Blind mothering fits in so many ways. I am a fly by the seat of my pants kinda gal, so there's that. I have great kids, so I am really glad it is working out so far. hehe.
So, I have been working on my attitude toward marriage and my husband lately. I was listening to some talks on love and marriage, and thought I would try. So here is the basics:
1. Love one another - like actively, do loving things, kindness, respect, compassion. See I am a bit dark and kinda a jokster, so this is hard for me. Apparently sarcasm is not the way to true intimacy.
2. Submit - Have a servants heart. This is not sexist. Both of us should feel this way. I think the best way this was summed up for me was - Choose the relationship over self interest. Again, this is hard. I want to make sure I am not submitting more than him. I have a healthy fear of not getting out what I put in, so I am always in negotiations.

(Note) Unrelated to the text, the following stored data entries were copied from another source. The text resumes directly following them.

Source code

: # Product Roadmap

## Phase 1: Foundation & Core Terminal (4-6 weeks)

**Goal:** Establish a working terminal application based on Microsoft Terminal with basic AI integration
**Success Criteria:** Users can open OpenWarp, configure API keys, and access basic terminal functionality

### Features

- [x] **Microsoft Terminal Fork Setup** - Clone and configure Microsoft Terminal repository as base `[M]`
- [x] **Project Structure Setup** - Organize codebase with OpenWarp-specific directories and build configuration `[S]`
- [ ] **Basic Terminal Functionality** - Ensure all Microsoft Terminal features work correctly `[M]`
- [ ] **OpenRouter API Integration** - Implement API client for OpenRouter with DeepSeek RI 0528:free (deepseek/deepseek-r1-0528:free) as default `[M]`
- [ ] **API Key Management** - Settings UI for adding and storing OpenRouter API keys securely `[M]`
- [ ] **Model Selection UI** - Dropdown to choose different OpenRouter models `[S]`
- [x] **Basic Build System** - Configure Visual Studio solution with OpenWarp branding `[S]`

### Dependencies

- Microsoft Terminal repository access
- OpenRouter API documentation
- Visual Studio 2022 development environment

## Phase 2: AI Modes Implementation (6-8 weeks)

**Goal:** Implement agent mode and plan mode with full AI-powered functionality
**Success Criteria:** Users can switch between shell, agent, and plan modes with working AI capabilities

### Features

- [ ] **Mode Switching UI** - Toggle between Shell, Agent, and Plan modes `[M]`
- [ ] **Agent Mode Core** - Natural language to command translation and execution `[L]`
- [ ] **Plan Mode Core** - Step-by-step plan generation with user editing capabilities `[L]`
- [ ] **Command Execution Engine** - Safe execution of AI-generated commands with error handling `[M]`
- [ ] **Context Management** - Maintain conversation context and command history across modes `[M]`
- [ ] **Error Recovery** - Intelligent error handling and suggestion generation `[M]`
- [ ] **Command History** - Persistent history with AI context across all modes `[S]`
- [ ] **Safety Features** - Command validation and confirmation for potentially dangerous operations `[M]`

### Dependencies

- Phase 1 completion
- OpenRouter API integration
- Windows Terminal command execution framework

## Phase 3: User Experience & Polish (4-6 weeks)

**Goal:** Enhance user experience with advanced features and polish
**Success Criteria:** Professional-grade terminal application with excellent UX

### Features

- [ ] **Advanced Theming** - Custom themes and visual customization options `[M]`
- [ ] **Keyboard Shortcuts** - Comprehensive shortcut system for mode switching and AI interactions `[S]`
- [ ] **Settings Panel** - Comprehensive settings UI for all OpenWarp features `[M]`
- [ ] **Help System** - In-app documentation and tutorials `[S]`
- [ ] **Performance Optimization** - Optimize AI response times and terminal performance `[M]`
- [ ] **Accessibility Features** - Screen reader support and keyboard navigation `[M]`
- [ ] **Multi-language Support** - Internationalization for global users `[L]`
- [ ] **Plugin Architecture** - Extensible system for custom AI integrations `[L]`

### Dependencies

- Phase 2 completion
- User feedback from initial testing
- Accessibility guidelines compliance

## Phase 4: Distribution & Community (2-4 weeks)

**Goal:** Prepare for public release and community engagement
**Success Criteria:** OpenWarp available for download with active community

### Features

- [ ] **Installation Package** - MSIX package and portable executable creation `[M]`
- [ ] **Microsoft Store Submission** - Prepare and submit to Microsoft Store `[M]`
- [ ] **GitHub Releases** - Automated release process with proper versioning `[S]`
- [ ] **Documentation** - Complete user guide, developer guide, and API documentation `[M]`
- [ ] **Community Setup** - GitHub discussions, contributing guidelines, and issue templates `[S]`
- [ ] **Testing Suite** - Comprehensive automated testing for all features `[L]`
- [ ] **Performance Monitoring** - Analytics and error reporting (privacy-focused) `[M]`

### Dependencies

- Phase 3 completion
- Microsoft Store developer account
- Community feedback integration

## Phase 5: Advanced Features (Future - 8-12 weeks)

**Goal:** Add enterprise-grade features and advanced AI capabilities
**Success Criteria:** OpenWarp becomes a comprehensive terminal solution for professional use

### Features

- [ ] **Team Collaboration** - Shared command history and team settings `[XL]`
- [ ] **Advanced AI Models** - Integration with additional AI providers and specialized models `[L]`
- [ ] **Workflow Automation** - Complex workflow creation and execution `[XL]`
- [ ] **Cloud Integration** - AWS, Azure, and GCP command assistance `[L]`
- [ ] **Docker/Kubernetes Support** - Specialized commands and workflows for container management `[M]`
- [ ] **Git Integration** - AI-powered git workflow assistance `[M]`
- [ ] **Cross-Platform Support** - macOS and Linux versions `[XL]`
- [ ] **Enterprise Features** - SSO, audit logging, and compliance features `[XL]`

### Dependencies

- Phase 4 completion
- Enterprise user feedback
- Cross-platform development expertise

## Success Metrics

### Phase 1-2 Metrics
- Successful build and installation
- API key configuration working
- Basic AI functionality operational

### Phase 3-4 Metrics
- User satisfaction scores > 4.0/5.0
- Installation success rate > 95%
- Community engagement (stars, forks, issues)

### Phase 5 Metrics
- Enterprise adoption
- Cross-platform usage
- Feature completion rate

3. Don't Compete - For me this is about being right. Not just being right but having Adam tell me I am right, why I am right, and why he is wrong, wrong, wrong...
4. Be interested in their interests. Apparently, I suck at relationships, because I find this hard as well. Adam was travelling for work through parts of western Europe. He was sending me emails about castles and countrysides. He was truely excited. I was up to my elbows in throw-up and school projects. I actually asked him to stop sending me the email updates. I am not a grown up.
Really the difference is amazing. I just decided to try this new perspective and attitude. Honestly, I like myself better. And when I see old Melissa in a relationship, I am like eww. But at least now I know what I am striving for.